Trees can be a very beneficial part of your landscape. They can shade your yard and home from the hot sun, provide a wind block from strong breezes, and attract birds and other wildlife for you to enjoy. Unfortunately, trees can also cause damage to your home and environment if they aren't properly cared for. The following are some issues that can occur, along with methods to prevent them.
Issue #1: Siding damage
Trees growing close to the home can cause major damage to siding. This occurs from branches scraping and dragging across the siding. Over time, this can pull off vinyl siding, break wood siding, or carve the mortar out from between bricks. Another danger of branches scraping the side of the house is that they can break windows or pull off gutters.
The fix is relatively simple: prune back the offending branches. Keep trees trimmed back so that major branches cannot reach the side of the house. This isn't as simple as trimming them back on a calm day. Keep in mind that when the wind blows, the trees will sway closer to the home, so you will want to trim the branches so they are a foot or more away from the side of the house. It's also important to remove an equal amount of material on the opposite sides of the trees so the trees remain balanced.
Issue #2: Mildewed roof
Too much shade over the roof, especially when teamed up with dampness, can lead to green or black mildew and moss stains on your roof. The cause isn't just the shade from the trees, either; it can also be from fallen leaves and twigs collecting on the roof.
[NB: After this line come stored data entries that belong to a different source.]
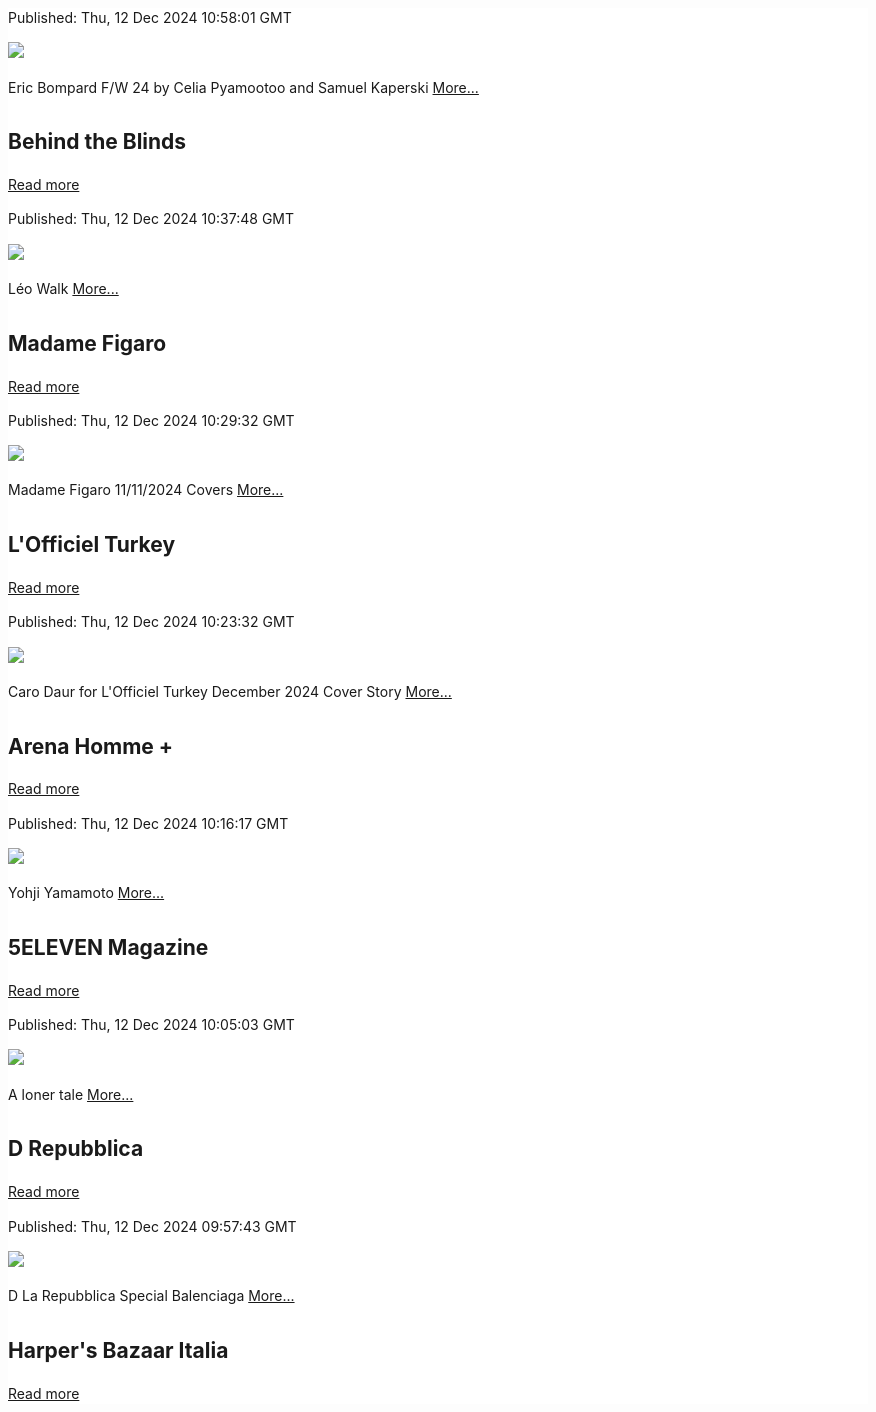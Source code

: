 Published: Thu, 12 Dec 2024 10:58:01 GMT

<p><img src="https://i.mdel.net/i/db/2024/12/2404385/2404385-800w.jpg" /></p>Eric Bompard F/W 24 by Celia Pyamootoo and Samuel Kaperski <a href="https://models.com/work/various-campaigns-eric-bompard-fall-winter-2024-campaign-by-celia-pyamootoo-and-samuel-kaperski" title="Eric Bompard F/W 24 by Celia Pyamootoo and Samuel Kaperski">More...</a>

## Behind the Blinds
[Read more](https://models.com/work/behind-the-blinds-leo-walk)

Published: Thu, 12 Dec 2024 10:37:48 GMT

<p><img src="https://i.mdel.net/i/db/2024/12/2404368/2404368-800w.jpg" /></p>Léo Walk <a href="https://models.com/work/behind-the-blinds-leo-walk" title="Léo Walk">More...</a>

## Madame Figaro
[Read more](https://models.com/work/madame-figaro-madame-figaro-11112024-cover)

Published: Thu, 12 Dec 2024 10:29:32 GMT

<p><img src="https://i.mdel.net/i/db/2024/12/2404359/2404359-800w.jpg" /></p>Madame Figaro 11/11/2024 Covers <a href="https://models.com/work/madame-figaro-madame-figaro-11112024-cover" title="Madame Figaro 11/11/2024 Covers">More...</a>

## L'Officiel Turkey
[Read more](https://models.com/work/lofficiel-turkey-caro-daur-for-lofficiel-turkey-december-2024-cover-story)

Published: Thu, 12 Dec 2024 10:23:32 GMT

<p><img src="https://i.mdel.net/i/db/2024/12/2404328/2404328-800w.jpg" /></p>Caro Daur for L'Officiel Turkey December 2024 Cover Story <a href="https://models.com/work/lofficiel-turkey-caro-daur-for-lofficiel-turkey-december-2024-cover-story" title="Caro Daur for L'Officiel Turkey December 2024 Cover Story">More...</a>

## Arena Homme +
[Read more](https://models.com/work/arena-homme--yohji-yamamoto-1)

Published: Thu, 12 Dec 2024 10:16:17 GMT

<p><img src="https://i.mdel.net/i/db/2024/12/2404285/2404285-800w.jpg" /></p>Yohji Yamamoto <a href="https://models.com/work/arena-homme--yohji-yamamoto-1" title="Yohji Yamamoto">More...</a>

## 5ELEVEN Magazine
[Read more](https://models.com/work/5eleven-magazine-a-loner-tale)

Published: Thu, 12 Dec 2024 10:05:03 GMT

<p><img src="https://i.mdel.net/i/db/2024/12/2404233/2404233-800w.jpg" /></p>A loner tale <a href="https://models.com/work/5eleven-magazine-a-loner-tale" title="A loner tale">More...</a>

## D Repubblica
[Read more](https://models.com/work/d-repubblica-d-la-repubblica-special-balenciaga)

Published: Thu, 12 Dec 2024 09:57:43 GMT

<p><img src="https://i.mdel.net/i/db/2024/12/2404221/2404221-800w.jpg" /></p>D La Repubblica Special Balenciaga <a href="https://models.com/work/d-repubblica-d-la-repubblica-special-balenciaga" title="D La Repubblica Special Balenciaga">More...</a>

## Harper's Bazaar Italia
[Read more](https://models.com/work/harpers-bazaar-italia-lucid-dreams)
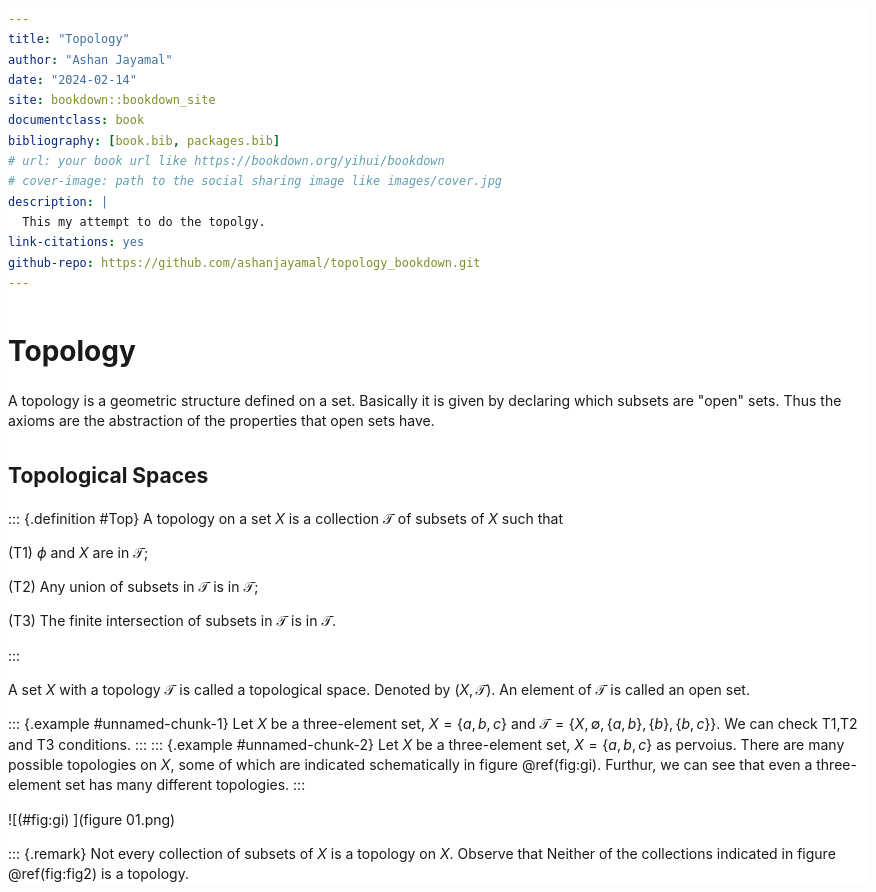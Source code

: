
 ```yaml
---
title: "Topology"
author: "Ashan Jayamal"
date: "2024-02-14"
site: bookdown::bookdown_site
documentclass: book
bibliography: [book.bib, packages.bib]
# url: your book url like https://bookdown.org/yihui/bookdown
# cover-image: path to the social sharing image like images/cover.jpg
description: |
  This my attempt to do the topolgy.
link-citations: yes
github-repo: https://github.com/ashanjayamal/topology_bookdown.git
---
```




# Topology
A topology is a geometric structure defined on a set. Basically it is given by declaring which subsets are "open" sets. Thus the axioms are the abstraction of the properties that open sets have.

## Topological Spaces
::: {.definition #Top}
A topology on a set $X$ is a collection $\mathcal{T}$ of subsets of $X$ such that

(T1) $\phi$ and $X$ are in $\mathcal{T}$;

(T2) Any union of subsets in $\mathcal{T}$ is in $\mathcal{T}$;

(T3) The finite intersection of subsets in $\mathcal{T}$ is in $\mathcal{T}$.

:::

A set $X$ with a topology $\mathcal{T}$ is called a topological space. Denoted by $(X,\mathcal{T})$. An element of $\mathcal{T}$ is called an open set.

::: {.example #unnamed-chunk-1}
Let $X$ be a three-element set, $X = \{a, b, c\}$ and $\mathcal{T}=\{X, \emptyset,\{a, b\}, \{b\}, \{b, c\}\}$. We can check T1,T2 and T3 conditions.
:::
::: {.example #unnamed-chunk-2}
Let $X$ be a three-element set, $X = \{a, b, c\}$ as pervoius. There are many possible topologies on $X$, some of which are indicated schematically in figure \@ref(fig:gi). Furthur, we can see that even a three-element set has many different topologies.
:::

![(\#fig:gi)$~$](figure 01.png) 

::: {.remark}
 Not every collection of subsets of $X$ is a topology on $X$. Observe that Neither of the collections indicated in figure \@ref(fig:fig2) is a topology. 
 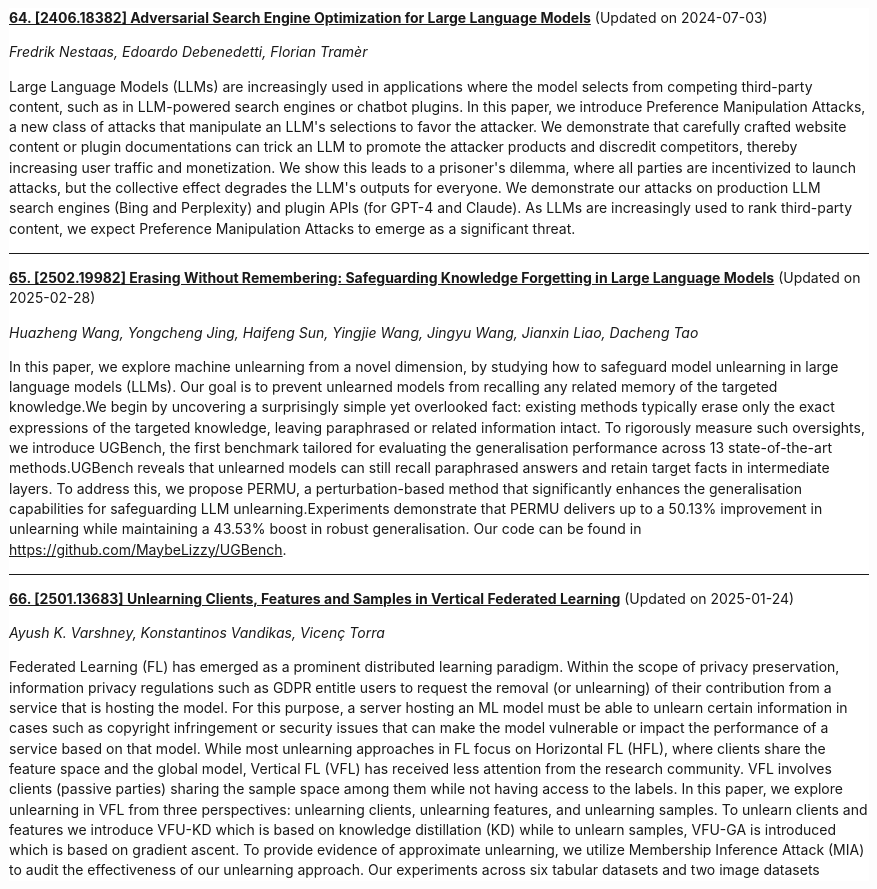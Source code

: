 **[64. [2406.18382] Adversarial Search Engine Optimization for Large Language Models](https://arxiv.org/pdf/2406.18382.pdf)** (Updated on 2024-07-03)

*Fredrik Nestaas, Edoardo Debenedetti, Florian Tramèr*

  Large Language Models (LLMs) are increasingly used in applications where the
model selects from competing third-party content, such as in LLM-powered search
engines or chatbot plugins. In this paper, we introduce Preference Manipulation
Attacks, a new class of attacks that manipulate an LLM's selections to favor
the attacker. We demonstrate that carefully crafted website content or plugin
documentations can trick an LLM to promote the attacker products and discredit
competitors, thereby increasing user traffic and monetization. We show this
leads to a prisoner's dilemma, where all parties are incentivized to launch
attacks, but the collective effect degrades the LLM's outputs for everyone. We
demonstrate our attacks on production LLM search engines (Bing and Perplexity)
and plugin APIs (for GPT-4 and Claude). As LLMs are increasingly used to rank
third-party content, we expect Preference Manipulation Attacks to emerge as a
significant threat.


---

**[65. [2502.19982] Erasing Without Remembering: Safeguarding Knowledge Forgetting in Large
  Language Models](https://arxiv.org/pdf/2502.19982.pdf)** (Updated on 2025-02-28)

*Huazheng Wang, Yongcheng Jing, Haifeng Sun, Yingjie Wang, Jingyu Wang, Jianxin Liao, Dacheng Tao*

  In this paper, we explore machine unlearning from a novel dimension, by
studying how to safeguard model unlearning in large language models (LLMs). Our
goal is to prevent unlearned models from recalling any related memory of the
targeted knowledge.We begin by uncovering a surprisingly simple yet overlooked
fact: existing methods typically erase only the exact expressions of the
targeted knowledge, leaving paraphrased or related information intact. To
rigorously measure such oversights, we introduce UGBench, the first benchmark
tailored for evaluating the generalisation performance across 13
state-of-the-art methods.UGBench reveals that unlearned models can still recall
paraphrased answers and retain target facts in intermediate layers. To address
this, we propose PERMU, a perturbation-based method that significantly enhances
the generalisation capabilities for safeguarding LLM unlearning.Experiments
demonstrate that PERMU delivers up to a 50.13% improvement in unlearning while
maintaining a 43.53% boost in robust generalisation. Our code can be found in
https://github.com/MaybeLizzy/UGBench.


---

**[66. [2501.13683] Unlearning Clients, Features and Samples in Vertical Federated Learning](https://arxiv.org/pdf/2501.13683.pdf)** (Updated on 2025-01-24)

*Ayush K. Varshney, Konstantinos Vandikas, Vicenç Torra*

  Federated Learning (FL) has emerged as a prominent distributed learning
paradigm. Within the scope of privacy preservation, information privacy
regulations such as GDPR entitle users to request the removal (or unlearning)
of their contribution from a service that is hosting the model. For this
purpose, a server hosting an ML model must be able to unlearn certain
information in cases such as copyright infringement or security issues that can
make the model vulnerable or impact the performance of a service based on that
model. While most unlearning approaches in FL focus on Horizontal FL (HFL),
where clients share the feature space and the global model, Vertical FL (VFL)
has received less attention from the research community. VFL involves clients
(passive parties) sharing the sample space among them while not having access
to the labels. In this paper, we explore unlearning in VFL from three
perspectives: unlearning clients, unlearning features, and unlearning samples.
To unlearn clients and features we introduce VFU-KD which is based on knowledge
distillation (KD) while to unlearn samples, VFU-GA is introduced which is based
on gradient ascent. To provide evidence of approximate unlearning, we utilize
Membership Inference Attack (MIA) to audit the effectiveness of our unlearning
approach. Our experiments across six tabular datasets and two image datasets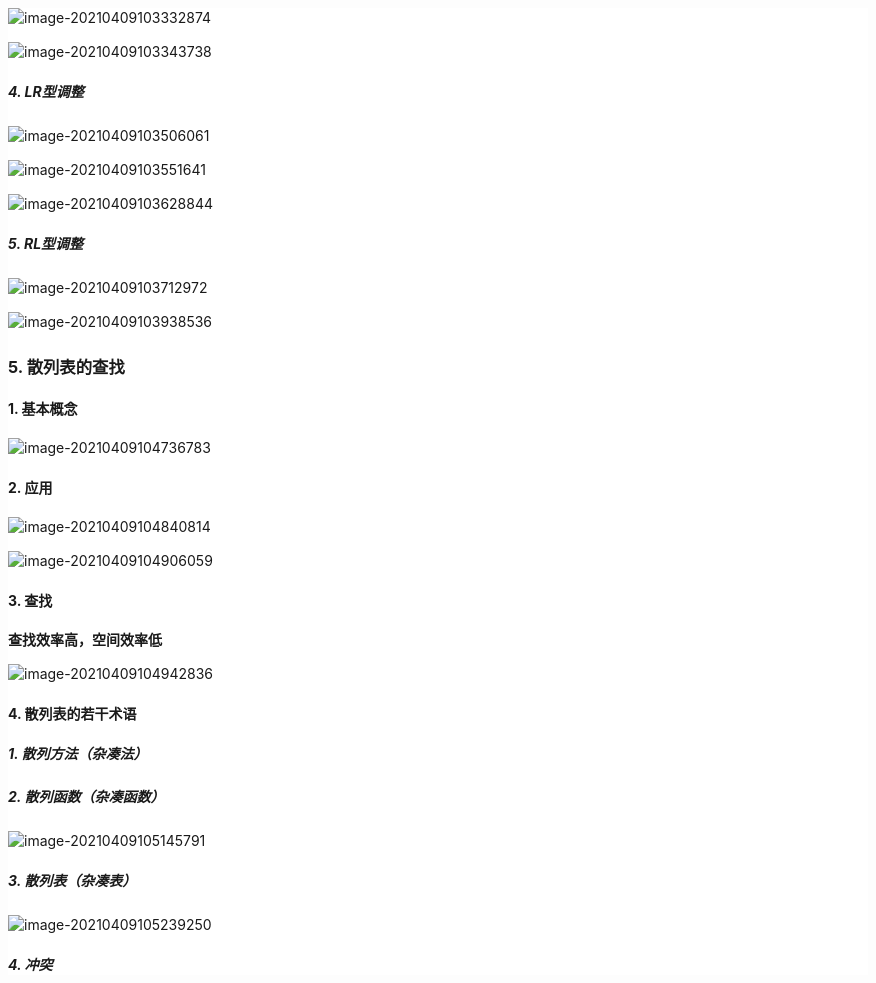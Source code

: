 ![image-20210409103332874](https://gitee.com/jiao_qianjin/zhishiku/raw/master/img/20210409103333.png)

![image-20210409103343738](https://gitee.com/jiao_qianjin/zhishiku/raw/master/img/20210409103343.png)

##### 4. LR型调整

![image-20210409103506061](https://gitee.com/jiao_qianjin/zhishiku/raw/master/img/20210409103506.png)

![image-20210409103551641](https://gitee.com/jiao_qianjin/zhishiku/raw/master/img/20210409103551.png)

![image-20210409103628844](https://gitee.com/jiao_qianjin/zhishiku/raw/master/img/20210409103628.png)

##### 5. RL型调整

![image-20210409103712972](https://gitee.com/jiao_qianjin/zhishiku/raw/master/img/20210409103713.png)

![image-20210409103938536](https://gitee.com/jiao_qianjin/zhishiku/raw/master/img/20210409103938.png)

### 5. 散列表的查找

#### 1. 基本概念

![image-20210409104736783](https://gitee.com/jiao_qianjin/zhishiku/raw/master/img/20210409104736.png)

#### 2. 应用

![image-20210409104840814](https://gitee.com/jiao_qianjin/zhishiku/raw/master/img/20210409104840.png)

![image-20210409104906059](https://gitee.com/jiao_qianjin/zhishiku/raw/master/img/20210409104906.png)

#### 3. 查找

**查找效率高，空间效率低**

![image-20210409104942836](https://gitee.com/jiao_qianjin/zhishiku/raw/master/img/20210409104943.png)

#### 4. 散列表的若干术语

##### 1. 散列方法（杂凑法）

##### 2. 散列函数（杂凑函数）

![image-20210409105145791](https://gitee.com/jiao_qianjin/zhishiku/raw/master/img/20210409105146.png)

##### 3. 散列表（杂凑表）

![image-20210409105239250](https://gitee.com/jiao_qianjin/zhishiku/raw/master/img/20210409105239.png)

##### 4. 冲突
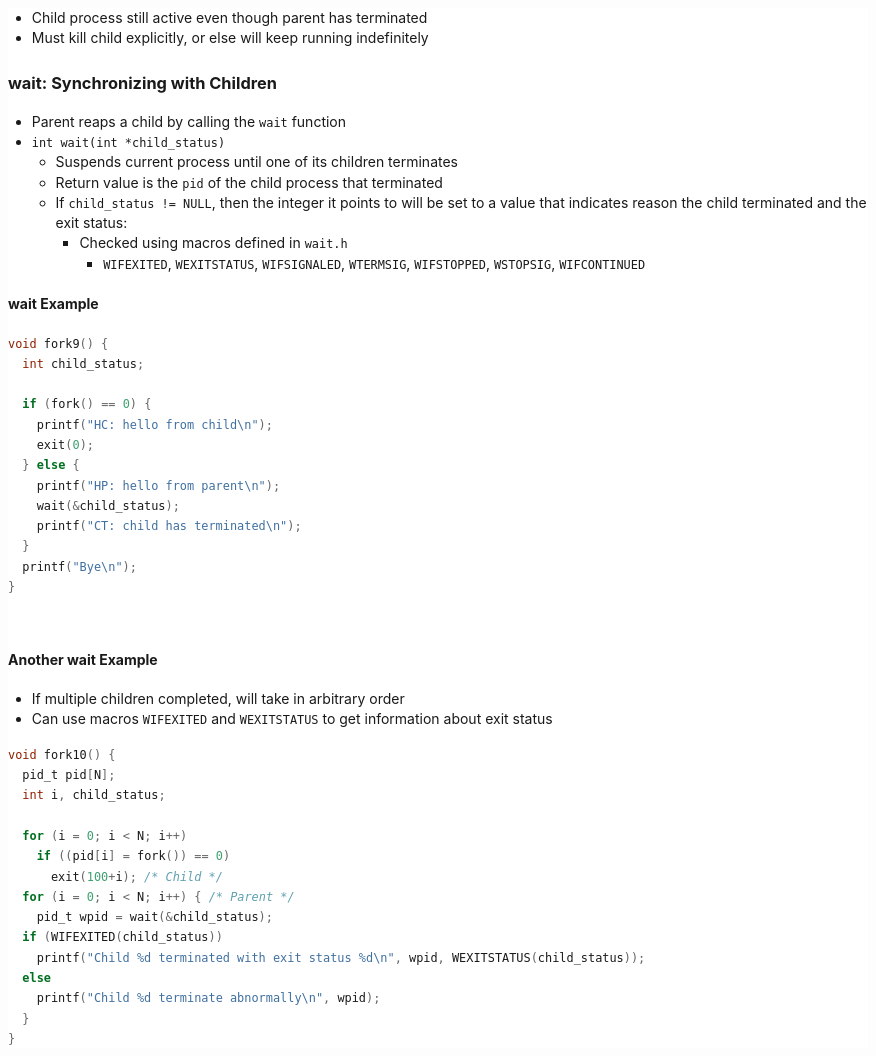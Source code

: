 - Child process still active even though parent has terminated
- Must kill child explicitly, or else will keep running indefinitely

### wait: Synchronizing with Children

- Parent reaps a child by calling the `wait` function
- `int wait(int *child_status)`
  - Suspends current process until one of its children terminates
  - Return value is the `pid` of the child process that terminated
  - If `child_status != NULL`, then the integer it points to will be set to a value that indicates reason the child terminated and the exit status:
    - Checked using macros defined in `wait.h`
      - `WIFEXITED`, `WEXITSTATUS`, `WIFSIGNALED`, `WTERMSIG`, `WIFSTOPPED`, `WSTOPSIG`, `WIFCONTINUED`

#### wait Example

```c
void fork9() {
  int child_status;

  if (fork() == 0) {
    printf("HC: hello from child\n");
    exit(0);
  } else {
    printf("HP: hello from parent\n");
    wait(&child_status);
    printf("CT: child has terminated\n");
  }
  printf("Bye\n");
}
```

<center>
  <img src="https://cdn.jsdmirror.com/gh/CuB3y0nd/picx-images-hosting@master/.1ovqopl1uh.avif" alt="" />
</center>

#### Another wait Example

- If multiple children completed, will take in arbitrary order
- Can use macros `WIFEXITED` and `WEXITSTATUS` to get information about exit status

```c
void fork10() {
  pid_t pid[N];
  int i, child_status;

  for (i = 0; i < N; i++)
    if ((pid[i] = fork()) == 0)
      exit(100+i); /* Child */
  for (i = 0; i < N; i++) { /* Parent */
    pid_t wpid = wait(&child_status);
  if (WIFEXITED(child_status))
    printf("Child %d terminated with exit status %d\n", wpid, WEXITSTATUS(child_status));
  else
    printf("Child %d terminate abnormally\n", wpid);
  }
}
```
Much like with issues with damaged siding, the answer is trimming back the trees. It's okay for the trees to overhang the roof as long as they don't scrape against the shingles and damage them. Simply have the trees trimmed to open up the canopy a little bit so sunlight can penetrate and allow air to circulate. Also, make sure to clean collected leaves off the roof each fall. You can also have your roof treated with zinc to help kill off the moss and mildew.
Issue #3: Lawn and paving damage
Roots can spread quite far from the tree, where they may then begin to lift up. This can lead to an uneven lawn or even cracked sidewalks. Most trees have fairly deep roots, but surface roots may form and lift up during dry periods if the trees undergo drought, stress, or improper watering.
To prevent this sort of damage, water the tree deeply every one to two weeks. This means providing several gallons of water at one time—the amount depends on the tree. This infrequent deep watering encourages the trees to send out deep roots, as opposed to the shallow roots that develop when a tree is watered lightly on frequent occasions. If a root is posing a problem, a tree service such as Williams Lawn Care & Landscaping, Inc. may be able to sever it from the main tree without causing any long-lasting damage.